Als Asanas (Sanskrit, āsana, „der Sitz“) werden überwiegend statisch ausgeführte körperliche Übungen, also Körperhaltungen im Yoga (besonders im Hatha Yoga) bezeichnet. Asana ist die dritte Stufe des Raja Yoga (bzw. Ashtanga Yoga oder Kriya Yoga) nach Patanjali. Die anderen sieben Stufen des Raja Yoga sind Yama, Niyama, Pranayama, Pratyahara, Dharana, Dhyana  und Samadhi.

Wichtig bei der Ausübung ist das bewusste Hineingehen, der richtige Atem, bewusstes Halten und das bewusste Auflösen des Asana. Yoga-Asanas sollen bei ihrer Ausführung immer zwei Qualitäten enthalten: Stabilität und Wohlbefinden (sthira-sukham asanam. Yogasutre 2.46). Es ist sinnvoll, speziell zur Kräftigung der Muskulatur gedachte Asanas bzw. welche, die schwierigere vorbereiten, dynamisch im Atemrhythmus auszuführen. Asanas dienen nicht nur körperlicher Geschmeidigkeit und vitaler Kraft, sondern auch einer guten Körperbeherrschung. Sie harmonisieren Körper und Geist (siehe auch: Atemübungen).

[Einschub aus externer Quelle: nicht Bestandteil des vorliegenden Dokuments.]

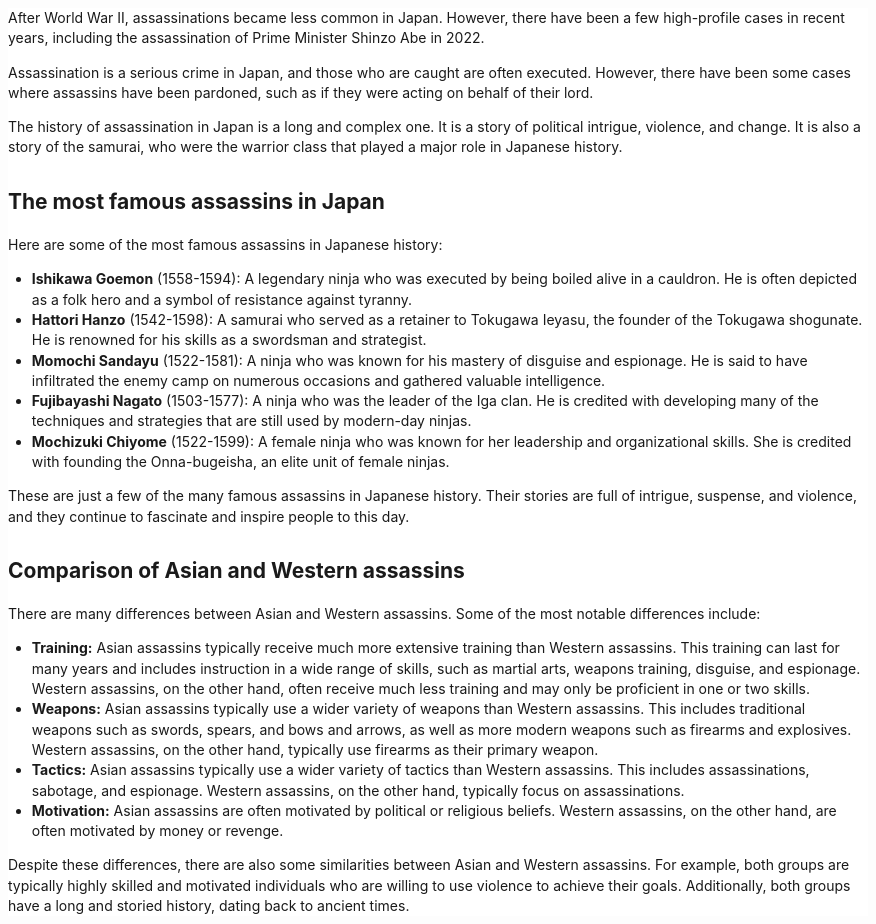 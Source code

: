 After World War II, assassinations became less common in Japan. However, there have been a few high-profile cases in recent years, including the assassination of Prime Minister Shinzo Abe in 2022.

Assassination is a serious crime in Japan, and those who are caught are often executed. However, there have been some cases where assassins have been pardoned, such as if they were acting on behalf of their lord.

The history of assassination in Japan is a long and complex one. It is a story of political intrigue, violence, and change. It is also a story of the samurai, who were the warrior class that played a major role in Japanese history.


## The most famous assassins in Japan
Here are some of the most famous assassins in Japanese history:

* **Ishikawa Goemon** (1558-1594): A legendary ninja who was executed by being boiled alive in a cauldron. He is often depicted as a folk hero and a symbol of resistance against tyranny.
* **Hattori Hanzo** (1542-1598): A samurai who served as a retainer to Tokugawa Ieyasu, the founder of the Tokugawa shogunate. He is renowned for his skills as a swordsman and strategist.
* **Momochi Sandayu** (1522-1581): A ninja who was known for his mastery of disguise and espionage. He is said to have infiltrated the enemy camp on numerous occasions and gathered valuable intelligence.
* **Fujibayashi Nagato** (1503-1577): A ninja who was the leader of the Iga clan. He is credited with developing many of the techniques and strategies that are still used by modern-day ninjas.
* **Mochizuki Chiyome** (1522-1599): A female ninja who was known for her leadership and organizational skills. She is credited with founding the Onna-bugeisha, an elite unit of female ninjas.

These are just a few of the many famous assassins in Japanese history. Their stories are full of intrigue, suspense, and violence, and they continue to fascinate and inspire people to this day.

## Comparison of Asian and Western assassins
There are many differences between Asian and Western assassins. Some of the most notable differences include:

* **Training:** Asian assassins typically receive much more extensive training than Western assassins. This training can last for many years and includes instruction in a wide range of skills, such as martial arts, weapons training, disguise, and espionage. Western assassins, on the other hand, often receive much less training and may only be proficient in one or two skills.
* **Weapons:** Asian assassins typically use a wider variety of weapons than Western assassins. This includes traditional weapons such as swords, spears, and bows and arrows, as well as more modern weapons such as firearms and explosives. Western assassins, on the other hand, typically use firearms as their primary weapon.
* **Tactics:** Asian assassins typically use a wider variety of tactics than Western assassins. This includes assassinations, sabotage, and espionage. Western assassins, on the other hand, typically focus on assassinations.
* **Motivation:** Asian assassins are often motivated by political or religious beliefs. Western assassins, on the other hand, are often motivated by money or revenge.

Despite these differences, there are also some similarities between Asian and Western assassins. For example, both groups are typically highly skilled and motivated individuals who are willing to use violence to achieve their goals. Additionally, both groups have a long and storied history, dating back to ancient times.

Yoga und die Asanas sind Erfahrungsweisheiten, bei denen es viel mehr auf die Praxis ankommt als darauf, die unterschiedlichen Wirkungen zu benennen. Eine der beabsichtigen Wirkungen ist das zur Ruhe bringen des Gedankenflusses. Das kann besser gelingen, wenn während des Übens nicht mehr als nötig gesprochen wird. Die Asanas symbolisieren ein „Geschehenlassen“ – das Gegenteil zur üblichen Gymnastik, die auch gesund, meistens aber leistungsorientiert ist. Im Yoga geht es grundsätzlich nicht um Leistung, Erreichenwollen und Erfolge („Yoga ist kein Wettbewerb“). Die perfekte äußerliche Form eines Asanas zu erreichen, ist weniger wichtig, als eine spirituelle Qualität zu erleben. (Beispielsweise zu spüren, "ich bin so in Ordnung" und kann statt belastender Gedanken meine Mitte einbalancieren.) Die Yogaschüler sollten idealerweise ganz bei sich sein, evtl. sogar die Augen schließen und sich nicht mit anderen vergleichen.

Pranayama


Pranayama (Sanskrit, prāṇāyāma) ist das vierte Glied des Raja Yoga (bzw. Ashtanga Yoga oder Kriya Yoga) nach den Yoga-Sutras von Patanjali  und bezeichnet die Zusammenführung von Körper und Geist durch Atemübungen. Die weiteren sieben Stufen des Raja Yoga sind Yama, Niyama, Asana, Pratyahara, Dharana, Dhyana  und Samadhi.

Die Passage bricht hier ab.